Un certain nombre de commentateurs l’ont d’ailleurs souligné. Sauf à nous tromper, ça n’a pas été chiffré. Mais il est incontestable que bien des électeurs ont dû se dire qu’ils allaient voter RN pour sanctionner un président devenu trop censeur et hâbleur.
Encore plus que celle de V. Hayer, la défaite du camp présidentiel est celle du chef de l’Etat.
Il est incontestable que les résultats de ces européennes ont sonné le premier glas de la présidence Macron.
Ensuite, après une dissolution aussi inexpliquée que manquée, est venu l’épisode des législatives. Pour la première fois depuis 1958, aucun parti politique ne détient la majorité absolue. Ni même de majorité relative. Rappelons que dans sa nouvelle configuration l’AN repose essentiellement sur : Union de la gauche, 178 sièges, ENS Ensemble ! 150 sièges, RN 125 sièges, LR, 39 et DVD Divers droite, 27. Rappelons que pour constituer un groupe parlementaire il faut quinze élus. Et, qu’avec 577 députés dans l’hémicycle, la majorité absolue est donc fixée à 289 députés.

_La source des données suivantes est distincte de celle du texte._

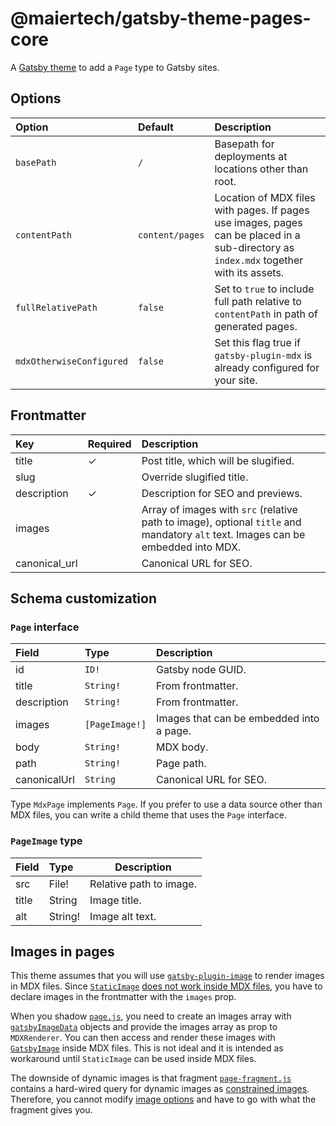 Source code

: # @maiertech/gatsby-theme-pages-core

A [Gatsby theme](https://www.gatsbyjs.com/docs/themes/what-are-gatsby-themes/)
to add a `Page` type to Gatsby sites.

## Options

| Option                   | Default         | Description                                                                                                                            |
| :----------------------- | :-------------- | :------------------------------------------------------------------------------------------------------------------------------------- |
| `basePath`               | `/`             | Basepath for deployments at locations other than root.                                                                                 |
| `contentPath`            | `content/pages` | Location of MDX files with pages. If pages use images, pages can be placed in a sub-directory as `index.mdx` together with its assets. |
| `fullRelativePath`       | `false`         | Set to `true` to include full path relative to `contentPath` in path of generated pages.                                               |
| `mdxOtherwiseConfigured` | `false`         | Set this flag true if `gatsby-plugin-mdx` is already configured for your site.                                                         |

## Frontmatter

| Key           | Required | Description                                                                                                                      |
| :------------ | :------- | :------------------------------------------------------------------------------------------------------------------------------- |
| title         | ✓        | Post title, which will be slugified.                                                                                             |
| slug          |          | Override slugified title.                                                                                                        |
| description   | ✓        | Description for SEO and previews.                                                                                                |
| images        |          | Array of images with `src` (relative path to image), optional `title` and mandatory `alt` text. Images can be embedded into MDX. |
| canonical_url |          | Canonical URL for SEO.                                                                                                           |

## Schema customization

### `Page` interface

| Field        | Type           | Description                              |
| :----------- | :------------- | :--------------------------------------- |
| id           | `ID!`          | Gatsby node GUID.                        |
| title        | `String!`      | From frontmatter.                        |
| description  | `String!`      | From frontmatter.                        |
| images       | `[PageImage!]` | Images that can be embedded into a page. |
| body         | `String!`      | MDX body.                                |
| path         | `String!`      | Page path.                               |
| canonicalUrl | `String`       | Canonical URL for SEO.                   |

Type `MdxPage` implements `Page`. If you prefer to use a data source other than
MDX files, you can write a child theme that uses the `Page` interface.

### `PageImage` type

| Field | Type    | Description             |
| :---- | :------ | ----------------------- |
| src   | File!   | Relative path to image. |
| title | String  | Image title.            |
| alt   | String! | Image alt text.         |

## Images in pages

This theme assumes that you will use
[`gatsby-plugin-image`](https://github.com/gatsbyjs/gatsby/tree/master/packages/gatsby-plugin-image)
to render images in MDX files. Since
[`StaticImage`](https://github.com/gatsbyjs/gatsby/tree/master/packages/gatsby-plugin-image#static-images)
[does not work inside MDX files](https://github.com/gatsbyjs/gatsby/discussions/27950#discussioncomment-364659),
you have to declare images in the frontmatter with the `images` prop.

When you shadow
[`page.js`](https://github.com/maiertech/gatsby-themes/blob/master/packages/gatsby-theme-pages-core/src/page.js),
you need to create an images array with
[`gatsbyImageData`](https://www.gatsbyjs.com/docs/reference/built-in-components/gatsby-plugin-image/#image-options)
objects and provide the images array as prop to `MDXRenderer`. You can then
access and render these images with
[`GatsbyImage`](https://github.com/gatsbyjs/gatsby/tree/master/packages/gatsby-plugin-image#dynamic-images)
inside MDX files. This is not ideal and it is intended as workaround until
`StaticImage` can be used inside MDX files.

The downside of dynamic images is that fragment
[`page-fragment.js`](https://github.com/maiertech/gatsby-themes/blob/master/packages/gatsby-theme-pages-core/src/page-fragment.js)
contains a hard-wired query for dynamic images as
[constrained images](https://www.gatsbyjs.com/docs/reference/built-in-components/gatsby-plugin-image/#layout).
Therefore, you cannot modify
[image options](https://www.gatsbyjs.com/docs/reference/built-in-components/gatsby-plugin-image/#image-options)
and have to go with what the fragment gives you.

Ces législatives sont, qu’on le veuille ou non, une défaite avant tout pour le président de la République.
Plusieurs raisons à cela. D’abord c’est SA dissolution. Il l’a décidé en en référant essentiellement à deux conseillers de second rang, Jonathan Guémas, conseiller communication, et Pierre Charon (conseiller plus ou moins occulte de J. Chirac à E. Macron). Tous les témoignages se recoupent à présent pour démontrer que tant G. Attal (très courroucé depuis) que les présidents du Parlement ont été mis devant le fait accompli. Ensuite, même si c’est dans des proportions moindres que pour les européennes, E. Macron s’est engagé. Toujours contre le RN. C’était plus fort que lui. Alors qu’on lui conseillait de prendre du recul et que nombre de candidats ne voulaient pas se référer à lui. Plusieurs de ces derniers que nous avons pu rencontrer alors nous ont décrit « l’effet repoussoir » du président….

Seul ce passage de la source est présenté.